HOW TO COMPLETE THIS TASK: From the data that follows, report the number of lines including "drwxr", and only that number.

EXERCISE INPUT:
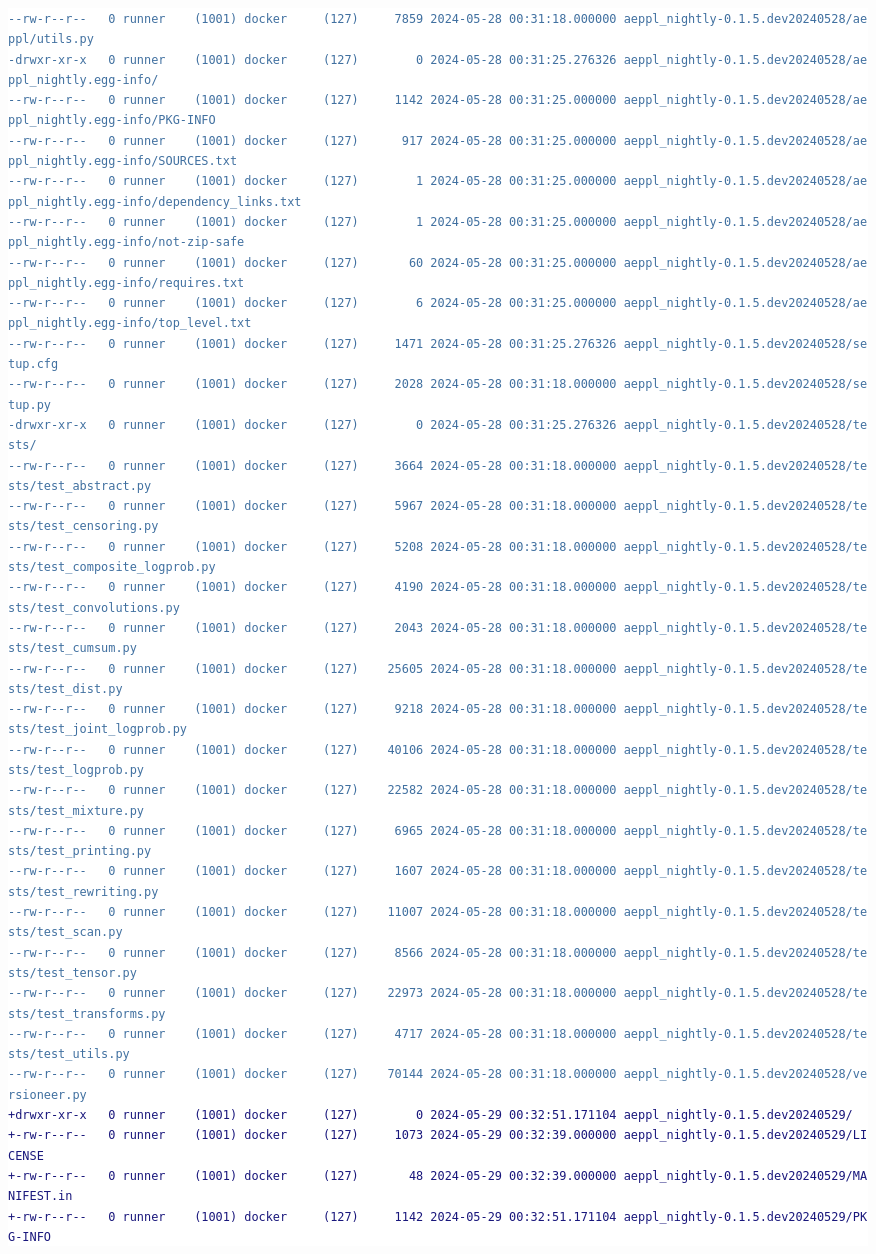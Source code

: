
 ```diff
--rw-r--r--   0 runner    (1001) docker     (127)     7859 2024-05-28 00:31:18.000000 aeppl_nightly-0.1.5.dev20240528/aeppl/utils.py
-drwxr-xr-x   0 runner    (1001) docker     (127)        0 2024-05-28 00:31:25.276326 aeppl_nightly-0.1.5.dev20240528/aeppl_nightly.egg-info/
--rw-r--r--   0 runner    (1001) docker     (127)     1142 2024-05-28 00:31:25.000000 aeppl_nightly-0.1.5.dev20240528/aeppl_nightly.egg-info/PKG-INFO
--rw-r--r--   0 runner    (1001) docker     (127)      917 2024-05-28 00:31:25.000000 aeppl_nightly-0.1.5.dev20240528/aeppl_nightly.egg-info/SOURCES.txt
--rw-r--r--   0 runner    (1001) docker     (127)        1 2024-05-28 00:31:25.000000 aeppl_nightly-0.1.5.dev20240528/aeppl_nightly.egg-info/dependency_links.txt
--rw-r--r--   0 runner    (1001) docker     (127)        1 2024-05-28 00:31:25.000000 aeppl_nightly-0.1.5.dev20240528/aeppl_nightly.egg-info/not-zip-safe
--rw-r--r--   0 runner    (1001) docker     (127)       60 2024-05-28 00:31:25.000000 aeppl_nightly-0.1.5.dev20240528/aeppl_nightly.egg-info/requires.txt
--rw-r--r--   0 runner    (1001) docker     (127)        6 2024-05-28 00:31:25.000000 aeppl_nightly-0.1.5.dev20240528/aeppl_nightly.egg-info/top_level.txt
--rw-r--r--   0 runner    (1001) docker     (127)     1471 2024-05-28 00:31:25.276326 aeppl_nightly-0.1.5.dev20240528/setup.cfg
--rw-r--r--   0 runner    (1001) docker     (127)     2028 2024-05-28 00:31:18.000000 aeppl_nightly-0.1.5.dev20240528/setup.py
-drwxr-xr-x   0 runner    (1001) docker     (127)        0 2024-05-28 00:31:25.276326 aeppl_nightly-0.1.5.dev20240528/tests/
--rw-r--r--   0 runner    (1001) docker     (127)     3664 2024-05-28 00:31:18.000000 aeppl_nightly-0.1.5.dev20240528/tests/test_abstract.py
--rw-r--r--   0 runner    (1001) docker     (127)     5967 2024-05-28 00:31:18.000000 aeppl_nightly-0.1.5.dev20240528/tests/test_censoring.py
--rw-r--r--   0 runner    (1001) docker     (127)     5208 2024-05-28 00:31:18.000000 aeppl_nightly-0.1.5.dev20240528/tests/test_composite_logprob.py
--rw-r--r--   0 runner    (1001) docker     (127)     4190 2024-05-28 00:31:18.000000 aeppl_nightly-0.1.5.dev20240528/tests/test_convolutions.py
--rw-r--r--   0 runner    (1001) docker     (127)     2043 2024-05-28 00:31:18.000000 aeppl_nightly-0.1.5.dev20240528/tests/test_cumsum.py
--rw-r--r--   0 runner    (1001) docker     (127)    25605 2024-05-28 00:31:18.000000 aeppl_nightly-0.1.5.dev20240528/tests/test_dist.py
--rw-r--r--   0 runner    (1001) docker     (127)     9218 2024-05-28 00:31:18.000000 aeppl_nightly-0.1.5.dev20240528/tests/test_joint_logprob.py
--rw-r--r--   0 runner    (1001) docker     (127)    40106 2024-05-28 00:31:18.000000 aeppl_nightly-0.1.5.dev20240528/tests/test_logprob.py
--rw-r--r--   0 runner    (1001) docker     (127)    22582 2024-05-28 00:31:18.000000 aeppl_nightly-0.1.5.dev20240528/tests/test_mixture.py
--rw-r--r--   0 runner    (1001) docker     (127)     6965 2024-05-28 00:31:18.000000 aeppl_nightly-0.1.5.dev20240528/tests/test_printing.py
--rw-r--r--   0 runner    (1001) docker     (127)     1607 2024-05-28 00:31:18.000000 aeppl_nightly-0.1.5.dev20240528/tests/test_rewriting.py
--rw-r--r--   0 runner    (1001) docker     (127)    11007 2024-05-28 00:31:18.000000 aeppl_nightly-0.1.5.dev20240528/tests/test_scan.py
--rw-r--r--   0 runner    (1001) docker     (127)     8566 2024-05-28 00:31:18.000000 aeppl_nightly-0.1.5.dev20240528/tests/test_tensor.py
--rw-r--r--   0 runner    (1001) docker     (127)    22973 2024-05-28 00:31:18.000000 aeppl_nightly-0.1.5.dev20240528/tests/test_transforms.py
--rw-r--r--   0 runner    (1001) docker     (127)     4717 2024-05-28 00:31:18.000000 aeppl_nightly-0.1.5.dev20240528/tests/test_utils.py
--rw-r--r--   0 runner    (1001) docker     (127)    70144 2024-05-28 00:31:18.000000 aeppl_nightly-0.1.5.dev20240528/versioneer.py
+drwxr-xr-x   0 runner    (1001) docker     (127)        0 2024-05-29 00:32:51.171104 aeppl_nightly-0.1.5.dev20240529/
+-rw-r--r--   0 runner    (1001) docker     (127)     1073 2024-05-29 00:32:39.000000 aeppl_nightly-0.1.5.dev20240529/LICENSE
+-rw-r--r--   0 runner    (1001) docker     (127)       48 2024-05-29 00:32:39.000000 aeppl_nightly-0.1.5.dev20240529/MANIFEST.in
+-rw-r--r--   0 runner    (1001) docker     (127)     1142 2024-05-29 00:32:51.171104 aeppl_nightly-0.1.5.dev20240529/PKG-INFO
```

SOLUTION TO THE EXERCISE: 3